What are your main duties?
I work at the Department Collection Services and purchase material in the Library and Information Science area, Informatics and fiction. I also work with interlibrary loans, some cataloging, book mending and I meet students who, for various reasons, are in need of recorded literature. Of course, I also have scheduled time at the information desk. I am very pleased with what I do and find it a challenge to help students and researchers with what ever it is the are asking for – it’s so exciting. I have taken on what a guest lecturer said at the Swedish School of Library and Information Science once: Learn to read references! It may seem so obvious, but I have had the pleasure of that urging. I have encountered many lost students who are uncertain of what kind of source they are looking for.
For how long have you worked here?
A long time! There has been so much in the profession so it almost feels like different jobs. Even though the computerization was in full swing when I started, I still have handled a printed card catalog, written inter library loan orders on typewriter, and loaned books through the Detroit system. I’m happy to have that experience actually. However, I hope I don´t have to go throw more changes within library systems. We had Voyager for 16 years and if we keep Alma/Primo so long I recon I have been able to retire long ago.
What do you do when you’re not at work?
My free time usually consists of some training at Friskis & Svettis. Now I hope for a nice winter because I love cross country skiing and Borås has plenty of places for that. I have been singing in Caroli Church’s Choir for a number of years and now we have a fun time in front of us with advent and Christmas songs. I spend much time in the garden and growing up my own summer flowers has become a bit of a sport.
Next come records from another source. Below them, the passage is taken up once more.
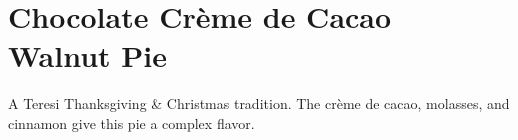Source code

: \section[Chocolate Walnut Pie]{
    Chocolate Cr\`{e}me de Cacao\\ Walnut Pie
}

\begin{recipestats}[
        servings=1 pie,
        preptime=20 \minute,
        bakingtime=40 \minute,
        source=\citefield{pie2004}{title}~\cite{pie2004},
    ]
\end{recipestats}

\begin{recipeabstract}
    A Teresi Thanksgiving \& Christmas tradition.
    The cr\`{e}me de cacao, molasses, and cinnamon give this pie a complex flavor.
\end{recipeabstract}

\begin{ingredientcolumns}
    \begin{ingredientblock}
        \\
        \\
        \\
        \\
        \\
        \\
    \end{ingredientblock}
    \begin{ingredientblock}
        \\
        \\
        \\
        \\
        \\
    \end{ingredientblock}
\end{ingredientcolumns}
Do you have any book tips you want to share?
Yes, I would like to talk about everything that Vibeke Olsson has written.The latest series is about the sawmill girl Bricken at Svartvik in the late 19th century. Vibeke Olsson really lives a piece of Swedish working history in a worthwhile way. She has also written novels about World War II, the Roman Empire and Biographies.
The story of her sister Elisabeth, a successful sports journalist, is very moving. She portrays her sister’s creeping alcoholism and misery in a care way. No one notices anything at first and when it’s finally gone too far, the community is not there to support neither Elisabeth or her closest. A sharp criticism of today’s society and social disarmament that engages.
What made you apply to the library at the University of Borås?
When I joined Swedish School of Library and Information Sience 1991, I lived in Gothenburg and there were not many jobs to apply for. Then there was a vacancy at the University Library in Borås. I applied and the job was mine. After a year I got a permanent job and thats how it started.
After a while, I thought there was enough commuting, so I moved here in 2000. Now I can ride my bike to work almost all year. With studded tires and hot mittens, you can manage the whole winter.